> [To do] Lines that include the string "easily" are the ones to copy from the entries below.

(Extracted data entries)
╔══

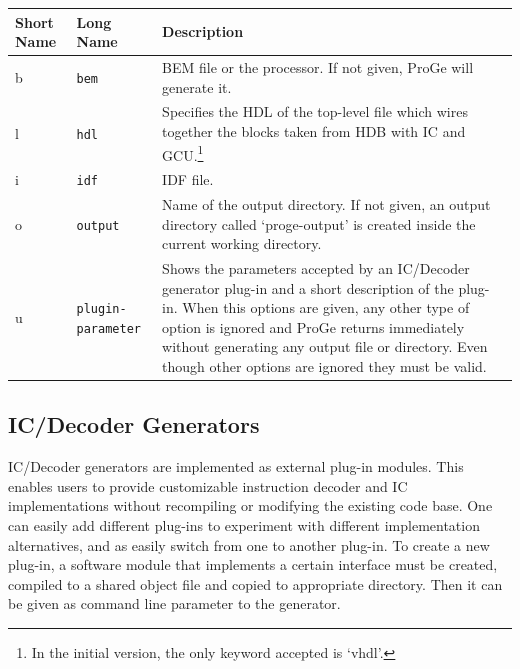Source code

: \documentclass[twoside]{tceusermanual}
\begin{document}
\begin{center}
\begin{longtable}[htb]{@{}p{}@{}p{}%
                     @{}p{}}

\textbf{Short Name} &\textbf{Long Name} &\textbf{Description} \\
\hline

b & \verb|bem| &
BEM file or the processor. If not given, ProGe will generate it. \\

l & \verb|hdl| &
Specifies the HDL of the top-level file which wires together the blocks
taken from HDB with IC and GCU.\footnote{In the initial version, the only
keyword accepted is `vhdl'.} \\

i & \verb|idf| &
IDF file. \\

o & \verb|output| &%
Name of the output directory. If not given, an output directory called
`proge-output' is created inside the current working directory.
\\

u & \verb|plugin-parameter| &%
Shows the parameters accepted by an IC/Decoder generator plug-in and a short
description of the plug-in. When this options are given, any other type of
option is ignored and ProGe returns immediately without generating any output
file or directory.  Even though other options are ignored they must
be valid.
\\
\end{longtable}
\end{center}

\subsection{IC/Decoder Generators}
\label{ssec:ICDecoderGenerators}

IC/Decoder generators are implemented as external plug-in
modules. This enables users to provide customizable instruction
decoder and IC implementations without recompiling or modifying the
existing code base. One can easily add different plug-ins to
experiment with different implementation alternatives, and as easily
switch from one to another plug-in. To create a new plug-in, a
software module that implements a certain interface must be created,
compiled to a shared object file and copied to appropriate
directory. Then it can be given as command line parameter to the
generator.
\end{document}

╚══

> [Answer to this problem]
existing code base. One can easily add different plug-ins to
experiment with different implementation alternatives, and as easily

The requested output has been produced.